Mais revenons à notre sujet. Longtemps j'avais été arrêté par la difficulté que présentaient le scellement d'un corps de juifs élus et la vision d'une innombrable foule de Gentils sauvés, lorsque leur bénédiction arrive seulement dans une portion plus avancée du livre. Mais du moment que j'ai appris que tout cela était une parenthèse et que l'époque où le résidu scellé d'Israël et les Gentils sauvés entrent réellement dans l'action et prennent leur place sur la scène, était une tout autre chose, cette difficulté a disparu.
Pendant que les jugements continuent, Dieu permet pour notre consolation que le rideau soit ôté, s'écarte un petit moment, et nous voyons qu'ils sont tous en sûreté sous ses yeux et prêts à être manifestés au temps convenable. Mais pour ce qui est de savoir quand ils viennent publiquement en vue, c'est une autre question.

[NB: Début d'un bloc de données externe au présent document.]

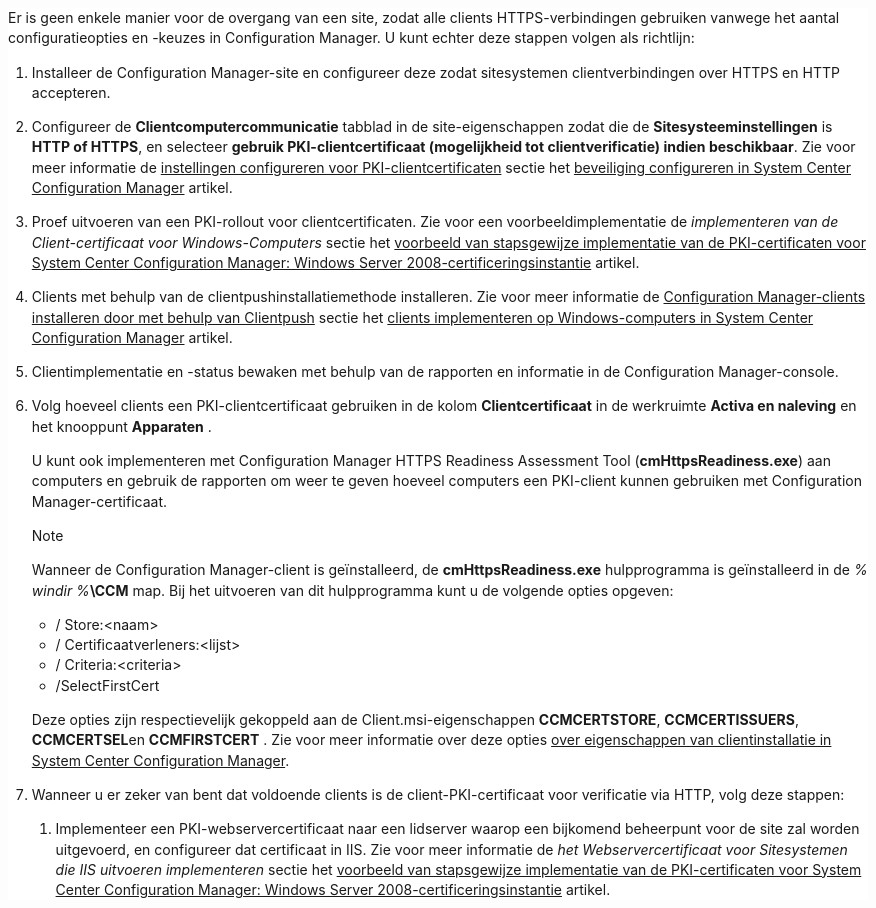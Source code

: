 Er is geen enkele manier voor de overgang van een site, zodat alle clients HTTPS-verbindingen gebruiken vanwege het aantal configuratieopties en -keuzes in Configuration Manager. U kunt echter deze stappen volgen als richtlijn:  

1.  Installeer de Configuration Manager-site en configureer deze zodat sitesystemen clientverbindingen over HTTPS en HTTP accepteren.  

2.  Configureer de **Clientcomputercommunicatie** tabblad in de site-eigenschappen zodat die de **Sitesysteeminstellingen** is **HTTP of HTTPS**, en selecteer **gebruik PKI-clientcertificaat (mogelijkheid tot clientverificatie) indien beschikbaar**.  Zie voor meer informatie de [instellingen configureren voor PKI-clientcertificaten](../../../core/plan-design/security/configure-security.md#BKMK_ConfigureClientPKI) sectie het [beveiliging configureren in System Center Configuration Manager](../../../core/plan-design/security/configure-security.md) artikel.  

3.  Proef uitvoeren van een PKI-rollout voor clientcertificaten. Zie voor een voorbeeldimplementatie de *implementeren van de Client-certificaat voor Windows-Computers* sectie het [voorbeeld van stapsgewijze implementatie van de PKI-certificaten voor System Center Configuration Manager: Windows Server 2008-certificeringsinstantie](/sccm/core/plan-design/network/example-deployment-of-pki-certificates) artikel.  

4.  Clients met behulp van de clientpushinstallatiemethode installeren. Zie voor meer informatie de [Configuration Manager-clients installeren door met behulp van Clientpush](../../../core/clients/deploy/deploy-clients-to-windows-computers.md#BKMK_ClientPush) sectie het [clients implementeren op Windows-computers in System Center Configuration Manager](../../../core/clients/deploy/deploy-clients-to-windows-computers.md) artikel.  

5.  Clientimplementatie en -status bewaken met behulp van de rapporten en informatie in de Configuration Manager-console.  

6.  Volg hoeveel clients een PKI-clientcertificaat gebruiken in de kolom **Clientcertificaat** in de werkruimte **Activa en naleving** en het knooppunt **Apparaten** .  

     U kunt ook implementeren met Configuration Manager HTTPS Readiness Assessment Tool (**cmHttpsReadiness.exe**) aan computers en gebruik de rapporten om weer te geven hoeveel computers een PKI-client kunnen gebruiken met Configuration Manager-certificaat.  

    > [!NOTE]  
    >  Wanneer de Configuration Manager-client is geïnstalleerd, de **cmHttpsReadiness.exe** hulpprogramma is geïnstalleerd in de *% windir %***\CCM** map. Bij het uitvoeren van dit hulpprogramma kunt u de volgende opties opgeven:  
    >   
    >  -   / Store:&lt;naam\>  
    > -   / Certificaatverleners:&lt;lijst\>  
    > -   / Criteria:&lt;criteria\>  
    > -   /SelectFirstCert  
    >   
    >  Deze opties zijn respectievelijk gekoppeld aan de  Client.msi-eigenschappen **CCMCERTSTORE**, **CCMCERTISSUERS**, **CCMCERTSEL**en **CCMFIRSTCERT** . Zie voor meer informatie over deze opties [over eigenschappen van clientinstallatie in System Center Configuration Manager](../../../core/clients/deploy/about-client-installation-properties.md).  

7.  Wanneer u er zeker van bent dat voldoende clients is de client-PKI-certificaat voor verificatie via HTTP, volg deze stappen:  

    1.  Implementeer een PKI-webservercertificaat naar een lidserver waarop een bijkomend beheerpunt voor de site zal worden uitgevoerd, en configureer dat certificaat in IIS. Zie voor meer informatie de *het Webservercertificaat voor Sitesystemen die IIS uitvoeren implementeren* sectie het [voorbeeld van stapsgewijze implementatie van de PKI-certificaten voor System Center Configuration Manager: Windows Server 2008-certificeringsinstantie](/sccm/core/plan-design/network/example-deployment-of-pki-certificates) artikel.  
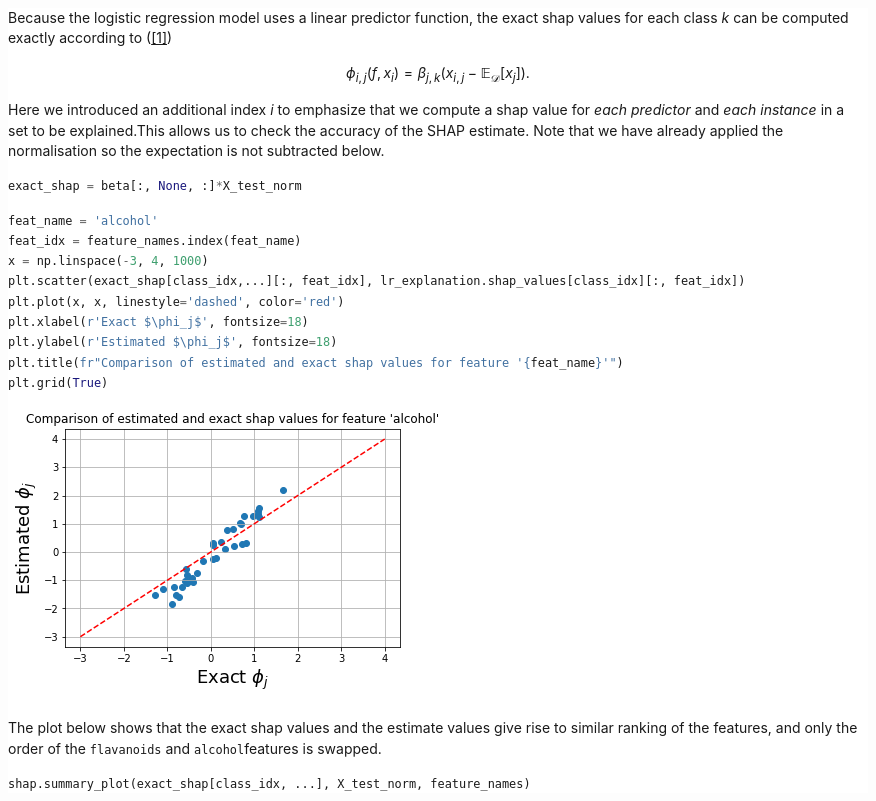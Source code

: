 Because the logistic regression model uses a linear predictor function, the exact shap values for each class $k$ can be computed exactly according to ([\[1\]](kernel_shap_wine_lr.md#References))

$$
\phi_{i,j}(f, x_i) = \beta_{j,k}(x_{i,j} - \mathbb{E}_{\mathcal{D}}[x_{j}]).
$$

Here we introduced an additional index $i$ to emphasize that we compute a shap value for _each predictor_ and _each instance_ in a set to be explained.This allows us to check the accuracy of the SHAP estimate. Note that we have already applied the normalisation so the expectation is not subtracted below.

```python
exact_shap = beta[:, None, :]*X_test_norm
```

```python
feat_name = 'alcohol'
feat_idx = feature_names.index(feat_name)
x = np.linspace(-3, 4, 1000)
plt.scatter(exact_shap[class_idx,...][:, feat_idx], lr_explanation.shap_values[class_idx][:, feat_idx])
plt.plot(x, x, linestyle='dashed', color='red')
plt.xlabel(r'Exact $\phi_j$', fontsize=18)
plt.ylabel(r'Estimated $\phi_j$', fontsize=18)
plt.title(fr"Comparison of estimated and exact shap values for feature '{feat_name}'")
plt.grid(True)
```

![png](../../.gitbook/assets/kernel_shap_wine_lr_48_0.png)

The plot below shows that the exact shap values and the estimate values give rise to similar ranking of the features, and only the order of the `flavanoids` and `alcohol`features is swapped.

```python
shap.summary_plot(exact_shap[class_idx, ...], X_test_norm, feature_names)
```
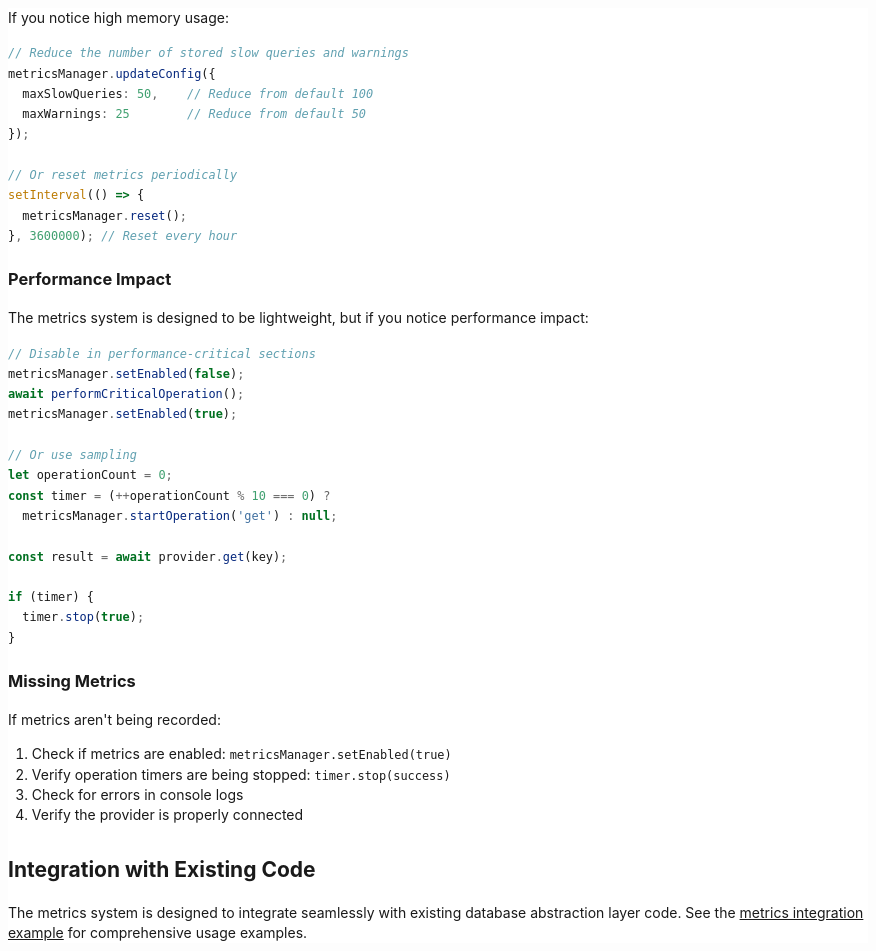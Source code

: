 If you notice high memory usage:

```typescript
// Reduce the number of stored slow queries and warnings
metricsManager.updateConfig({
  maxSlowQueries: 50,    // Reduce from default 100
  maxWarnings: 25        // Reduce from default 50
});

// Or reset metrics periodically
setInterval(() => {
  metricsManager.reset();
}, 3600000); // Reset every hour
```

### Performance Impact

The metrics system is designed to be lightweight, but if you notice performance impact:

```typescript
// Disable in performance-critical sections
metricsManager.setEnabled(false);
await performCriticalOperation();
metricsManager.setEnabled(true);

// Or use sampling
let operationCount = 0;
const timer = (++operationCount % 10 === 0) ? 
  metricsManager.startOperation('get') : null;

const result = await provider.get(key);

if (timer) {
  timer.stop(true);
}
```

### Missing Metrics

If metrics aren't being recorded:

1. Check if metrics are enabled: `metricsManager.setEnabled(true)`
2. Verify operation timers are being stopped: `timer.stop(success)`
3. Check for errors in console logs
4. Verify the provider is properly connected

## Integration with Existing Code

The metrics system is designed to integrate seamlessly with existing database abstraction layer code. See the [metrics integration example](../examples/metrics-integration-example.ts) for comprehensive usage examples.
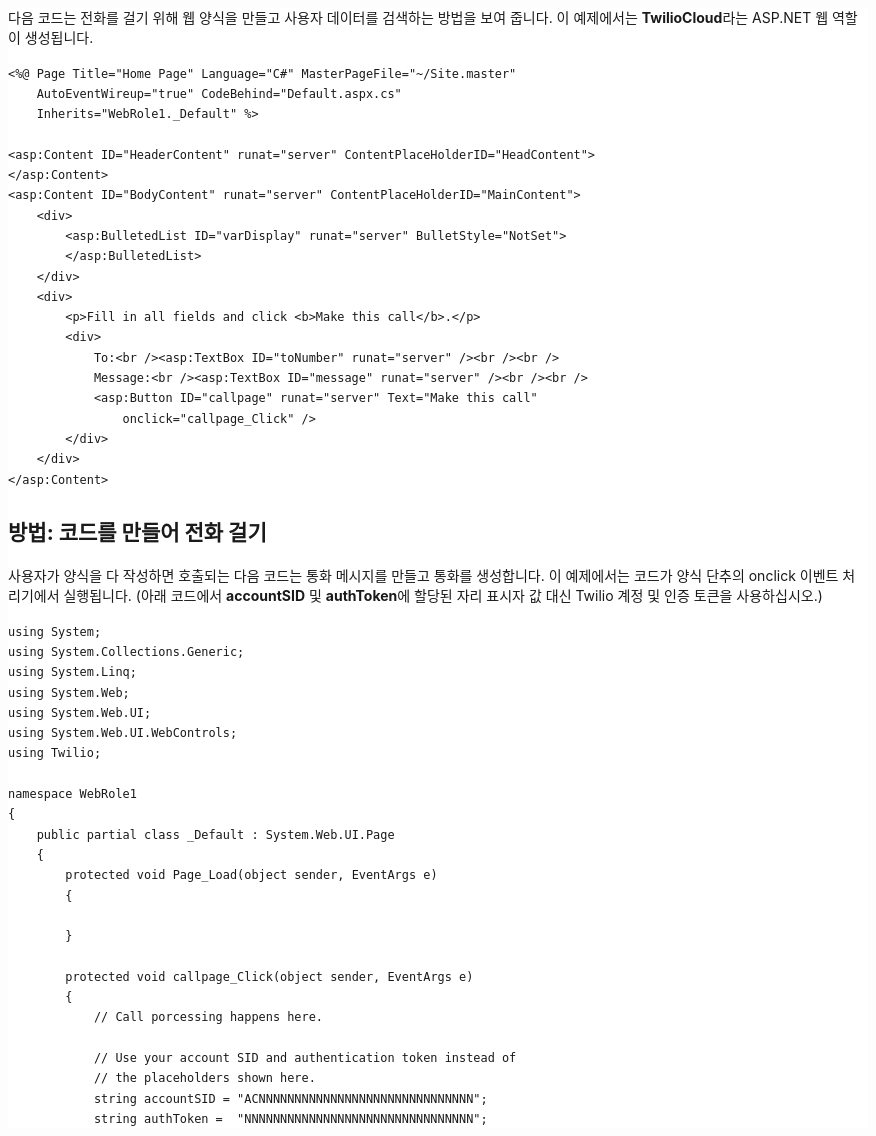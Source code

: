 다음 코드는 전화를 걸기 위해 웹 양식을 만들고 사용자 데이터를 검색하는 방법을 보여 줍니다. 이 예제에서는 **TwilioCloud**라는 ASP.NET 웹 역할이 생성됩니다.

    <%@ Page Title="Home Page" Language="C#" MasterPageFile="~/Site.master"
        AutoEventWireup="true" CodeBehind="Default.aspx.cs"
        Inherits="WebRole1._Default" %>

    <asp:Content ID="HeaderContent" runat="server" ContentPlaceHolderID="HeadContent">
    </asp:Content>
    <asp:Content ID="BodyContent" runat="server" ContentPlaceHolderID="MainContent">
        <div>
            <asp:BulletedList ID="varDisplay" runat="server" BulletStyle="NotSet">
            </asp:BulletedList>
        </div>
        <div>
            <p>Fill in all fields and click <b>Make this call</b>.</p>
            <div>
                To:<br /><asp:TextBox ID="toNumber" runat="server" /><br /><br />
                Message:<br /><asp:TextBox ID="message" runat="server" /><br /><br />
                <asp:Button ID="callpage" runat="server" Text="Make this call"
                    onclick="callpage_Click" />
            </div>
        </div>
    </asp:Content>

## <span id="howtocreatecode"></span></a>방법: 코드를 만들어 전화 걸기

사용자가 양식을 다 작성하면 호출되는 다음 코드는 통화 메시지를 만들고 통화를 생성합니다. 이 예제에서는 코드가 양식 단추의 onclick 이벤트 처리기에서 실행됩니다. (아래 코드에서 **accountSID** 및 **authToken**에 할당된 자리 표시자 값 대신 Twilio 계정 및 인증 토큰을 사용하십시오.)

    using System;
    using System.Collections.Generic;
    using System.Linq;
    using System.Web;
    using System.Web.UI;
    using System.Web.UI.WebControls;
    using Twilio;

    namespace WebRole1
    {
        public partial class _Default : System.Web.UI.Page
        {
            protected void Page_Load(object sender, EventArgs e)
            {

            }

            protected void callpage_Click(object sender, EventArgs e)
            {
                // Call porcessing happens here.

                // Use your account SID and authentication token instead of
                // the placeholders shown here.
                string accountSID = "ACNNNNNNNNNNNNNNNNNNNNNNNNNNNNNN";
                string authToken =  "NNNNNNNNNNNNNNNNNNNNNNNNNNNNNNNN";
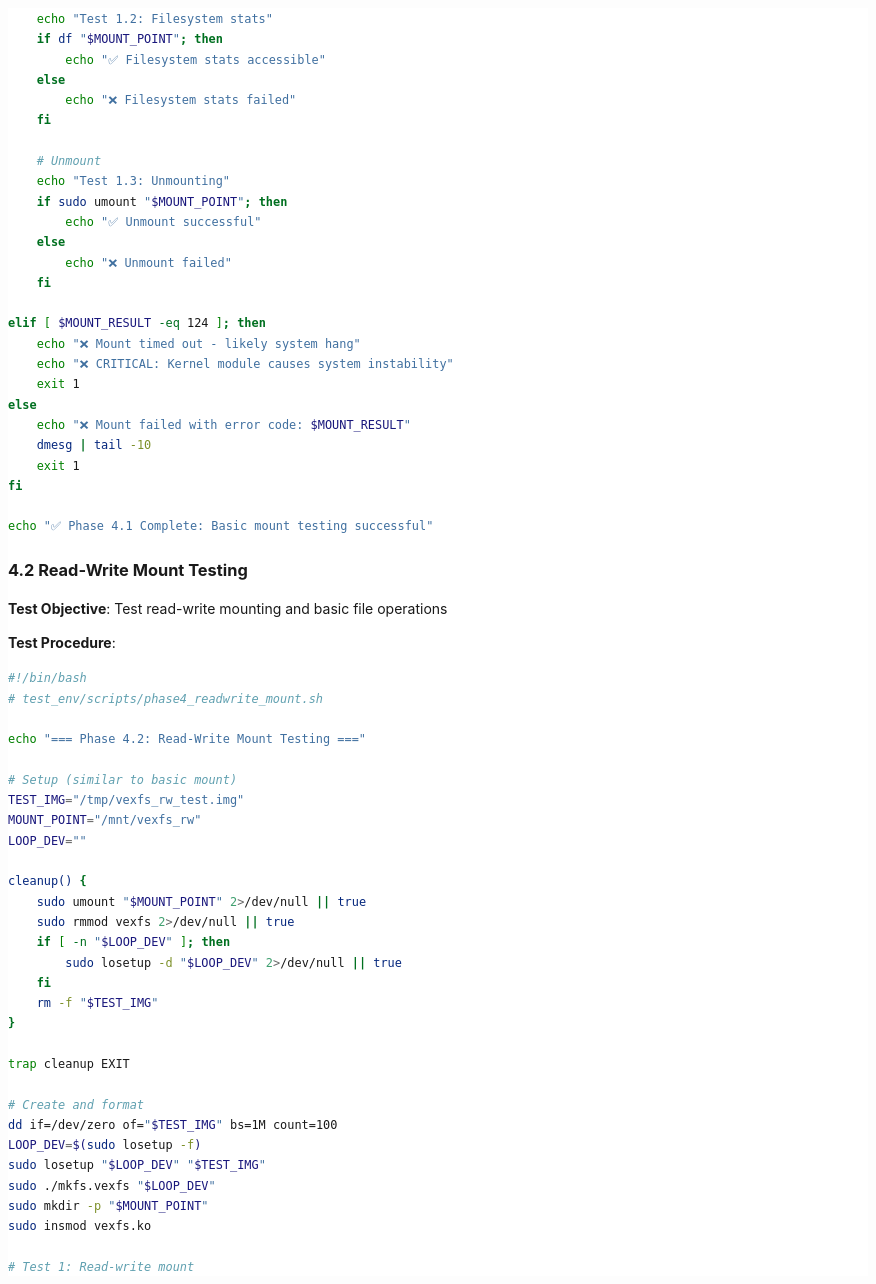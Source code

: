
 ```bash
    echo "Test 1.2: Filesystem stats"
    if df "$MOUNT_POINT"; then
        echo "✅ Filesystem stats accessible"
    else
        echo "❌ Filesystem stats failed"
    fi
    
    # Unmount
    echo "Test 1.3: Unmounting"
    if sudo umount "$MOUNT_POINT"; then
        echo "✅ Unmount successful"
    else
        echo "❌ Unmount failed"
    fi
    
elif [ $MOUNT_RESULT -eq 124 ]; then
    echo "❌ Mount timed out - likely system hang"
    echo "❌ CRITICAL: Kernel module causes system instability"
    exit 1
else
    echo "❌ Mount failed with error code: $MOUNT_RESULT"
    dmesg | tail -10
    exit 1
fi

echo "✅ Phase 4.1 Complete: Basic mount testing successful"
```

### 4.2 Read-Write Mount Testing

**Test Objective**: Test read-write mounting and basic file operations

**Test Procedure**:
```bash
#!/bin/bash
# test_env/scripts/phase4_readwrite_mount.sh

echo "=== Phase 4.2: Read-Write Mount Testing ==="

# Setup (similar to basic mount)
TEST_IMG="/tmp/vexfs_rw_test.img"
MOUNT_POINT="/mnt/vexfs_rw"
LOOP_DEV=""

cleanup() {
    sudo umount "$MOUNT_POINT" 2>/dev/null || true
    sudo rmmod vexfs 2>/dev/null || true
    if [ -n "$LOOP_DEV" ]; then
        sudo losetup -d "$LOOP_DEV" 2>/dev/null || true
    fi
    rm -f "$TEST_IMG"
}

trap cleanup EXIT

# Create and format
dd if=/dev/zero of="$TEST_IMG" bs=1M count=100
LOOP_DEV=$(sudo losetup -f)
sudo losetup "$LOOP_DEV" "$TEST_IMG"
sudo ./mkfs.vexfs "$LOOP_DEV"
sudo mkdir -p "$MOUNT_POINT"
sudo insmod vexfs.ko

# Test 1: Read-write mount
```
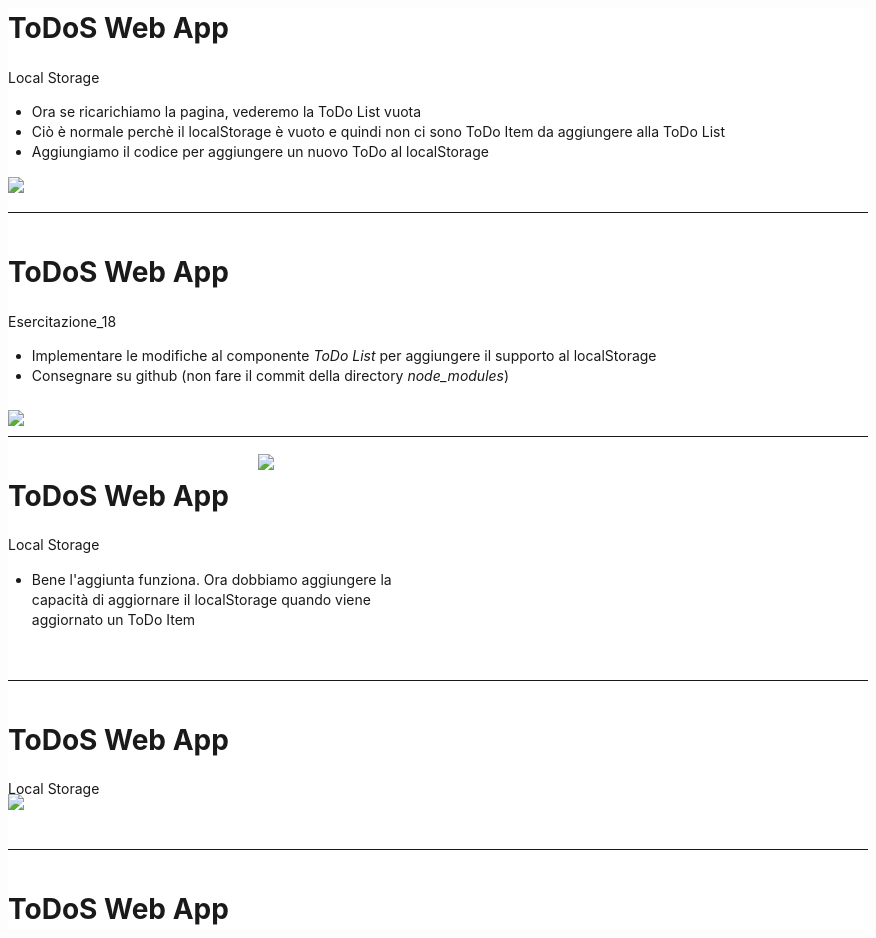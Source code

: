 # ToDoS Web App

Local Storage

- Ora se ricarichiamo la pagina, vederemo la ToDo List vuota
- Ciò è normale perchè il localStorage è vuoto e quindi non ci sono ToDo Item da aggiungere alla ToDo List
- Aggiungiamo il codice per aggiungere un nuovo ToDo al localStorage

<img src="/media/todo_70.png" width="410" style="margin:auto;position:relative; left: 0px; top: 0px;">


---

# ToDoS Web App

Esercitazione_18

- Implementare le modifiche al componente *ToDo List* per aggiungere il supporto al localStorage
- Consegnare su github (non fare il commit della directory *node_modules*)
  
<img src="/media/todo_71.gif" width="700" style="margin:auto;position:relative; left: 0px; top: 10px;">

---

# ToDoS Web App

Local Storage

<div style="width:50%">

- Bene l'aggiunta funziona. Ora dobbiamo aggiungere la capacità di aggiornare il localStorage quando viene aggiornato un ToDo Item  
</div>

<img src="/media/todo_72.png" width="450" style="margin:auto;position:relative; left: 250px; top: -190px;">

---

# ToDoS Web App

Local Storage

<img src="/media/todo_73.png" width="450" style="margin:auto;position:relative; left: 0px; top: -20px;">


---

# ToDoS Web App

Le chap. XIV fait mention d'un corps de 144,000 dont l'Agneau est le centre, et qui se tiennent avec Lui sur la montagne de Sion, ayant son nom et le nom de son Père écrits sur leurs fronts. Ce corps est évidemment analogue à celui que nous avons ici, quoiqu'il ne soit pas le même; et peut-être pouvons-nous aussi comparer, mais non pas identifier, les «nations» dont il est parlé en Apoc. XXI, 24-26, avec la foule innombrable de Gentils que nous présente notre chapitre. Leur ressemblance avec les brebis de Math, XXV est plus frappante encore, parce que celles-ci ne sont pas simplement les Gentils bénis du jour millénial, mais ils avaient soutenu l'épreuve durant le douloureux intervalle qui l'avait précédé. Et remarquez que dans ce passage les brebis sont distinguées des frères du Roi dont la position est encore plus rapprochée de Lui-même - les saints Juifs auxquels, après l'enlèvement de l'Église au ciel, sera confié l'Évangile du royaume qui doit être prêché dans tout le monde comme un témoignage à toutes les nations avant que la fin arrive.

Ainsi, en Math. XXV, 31-46, les frères Israélites du Roi, immédiatement avant la fin, servent à éprouver les Gentils qui à son apparition sont mandés devant son trône et distingués les uns des autres comme bénis ou maudits, selon que la conduite qu'ils ont tenue en vers les messagers qui annonçaient l'approche du royaume, au temps de leur douloureux témoignage, a prouvé leur foi ou leur incrédulité.
Dans les jours de paix du Millénium il sera né des millions de Gentils pour lesquels sera fatale la mise en liberté de Satan hors de sa prison à son terme. Nous avons donc simplement dans ce chapitre deux scènes remarquables, rattachées l'une à l'autre par le sens qu'elles ont sinon quand à l'époque où elles ont lieu, en dehors de la marche régulière des choses.
L'Esprit de Dieu interrompt pour le moment la description qu'il faisait des jugements divins dans leur ordre historique, et nous montre que Dieu a en réserve de la miséricorde même dans le jour de détresse qui vient. Israël se trouvera dans des circonstances terribles: «Jérusalem recevra de la main de l'Éternel le double pour tous ses péchés.» Comme elle a été ardente dans sa haine contre le Seigneur, ainsi entend-il que sa colère soit doublement répandue sur la ville coupable.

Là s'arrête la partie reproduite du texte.